How to apply Convolutional Neural networks in Tensorflow

Are you looking at how you can apply convolutional neural networks in TensorFlow? Stay with us throughout the article!

Convolutional neural networks (CNN) are the form of artificial neural network that is specifically made to process pixel input and is used in image recognition and processing. As we know that images are simply matrices containing different numeric values, and CNN takes these matrices as input values and learns the patterns. In this article, we will discuss convolutional neural networks in more detail. We will discuss, how we can convert an image into suitable data for CNN by covering pooling, padding, and filtering.

Before going into the convolutional neural networks, it is highly recommended to go through the articles about neural networks for regression and neural networks for classification to have an idea of how to build neural networks using TensorFlow.

Getting started with Convolutional Neural networks in Tensorflow

The purpose of convolutional neural networks is to process data using many layers of arrays. Applications like image identification and facial recognition employ this kind of neural network. The primary difference between CNN and any other general neural network is that CNN operates directly on the images it receives as input, as opposed to other neural networks, which concentrate on feature extraction. CNN receives input as a two-dimensional array. Unlike other neural networks, CNN performs filtering, pooling, padding, and flattening of the input dataset.

Before going into the details of how convolutional neural networks works, let us first understand what is an image.

What is an image and what are the types of images?

An image is simply an array that contains numeric values. These values combine in specific order to form something useful visually. Based on the number of arrays and range of numeric values, an image can be divided into three main categories.

• Binary Image
• Grayscale image
• Colored Image

Let us now understand each type of these images.

A binary image, as the name suggests contains only two values ( 0 or 1) and the image itself contains either a fully black region or a fully white region. In simple words, such an image has only two colors. For example, see the sample image below:

As you can see, the binary image contains only two colors, and the values in the matrix are also either 1 or 0.

A grayscale image is an image that contains a range of values (from 0 to 255) and these values represent the intensities of a gray color. The brightest color is white and the darkest color is black. For example, see the sample image below:

As you can see, a gray scale contains values in a range (0 255) where each value represents the intensity of the gray color.

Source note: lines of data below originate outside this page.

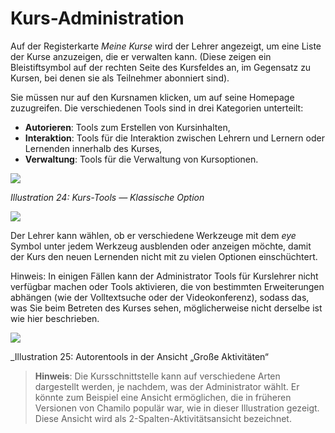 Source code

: # Kurs-Administration

Auf der Registerkarte _Meine Kurse_ wird der Lehrer angezeigt, um eine Liste der Kurse anzuzeigen, die er verwalten kann. \(Diese zeigen ein Bleistiftsymbol auf der rechten Seite des Kursfeldes an, im Gegensatz zu Kursen, bei denen sie als Teilnehmer abonniert sind\).

Sie müssen nur auf den Kursnamen klicken, um auf seine Homepage zuzugreifen. Die verschiedenen Tools sind in drei Kategorien unterteilt:

* **Autorieren**: Tools zum Erstellen von Kursinhalten,
* **Interaktion**: Tools für die Interaktion zwischen Lehrern und Lernern oder Lernenden innerhalb des Kurses,
* **Verwaltung**: Tools für die Verwaltung von Kursoptionen.

![](../.gitbook/assets/images26%20%283%29.png)

_Illustration 24: Kurs-Tools — Klassische Option_

![](../.gitbook/assets/graphics79.png)

Der Lehrer kann wählen, ob er verschiedene Werkzeuge mit dem _eye_ Symbol unter jedem Werkzeug ausblenden oder anzeigen möchte, damit der Kurs den neuen Lernenden nicht mit zu vielen Optionen einschüchtert.

Hinweis: In einigen Fällen kann der Administrator Tools für Kurslehrer nicht verfügbar machen oder Tools aktivieren, die von bestimmten Erweiterungen abhängen \(wie der Volltextsuche oder der Videokonferenz\), sodass das, was Sie beim Betreten des Kurses sehen, möglicherweise nicht derselbe ist wie hier beschrieben.

![](../.gitbook/assets/images27%20%283%29.png)

\_Illustration 25: Autorentools in der Ansicht „Große Aktivitäten“

> **Hinweis**: Die Kursschnittstelle kann auf verschiedene Arten dargestellt werden, je nachdem, was der Administrator wählt. Er könnte zum Beispiel eine Ansicht ermöglichen, die in früheren Versionen von Chamilo populär war, wie in dieser Illustration gezeigt. Diese Ansicht wird als 2-Spalten-Aktivitätsansicht bezeichnet.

A colored image is also known as RGB ( Red, Green, Blue). It is similar to a grayscale image but has three different layers of array stacked on one another. Where each array represents the three primary colors. For example, see the sample image below:

As you can see, the image contains three different layers and each layer represents the primary colors.

How to build a convolutional neural network for images?

Now we will discuss the major steps that are needed to build a convolutional neural network. We will follow the following major steps to build a convolutional neural network.

1. Preprocessing of the image.
2. Applying filters on the image with padding and without padding.
3. Applying different types of poolings.
4. The next step is to flatten the 2-dimensional array so that the neural network can take the values
5. Building a neural network with the input layer, hidden layers, and output layer
6. compiling the neural network model.
7. Training the neural network model.
8. Testing and evaluating the results of the model.

Now, let us learn some of the terms that we have used in the above steps in more detail.

What are filters in CNN?

Convolutional neural networks use filters to identify spatial patterns in images, such as edges, by identifying variations in the image’s intensity values.

A high-frequency image is one in which the intensity of the pixels varies significantly, whereas a low-frequency image is one in which the intensity is essentially constant. An image typically contains both high-frequency and low-frequency elements. The edges of an object correlate to the high-frequency components because there is a rapid shift in pixel values at the edges. High-pass filters are used to enhance the high-frequency parts of an image.

We will now use the Python language to apply filters on an image to detect the edges. You can get access to the dataset and the source code from my Github Account. Let us first import the image and show it.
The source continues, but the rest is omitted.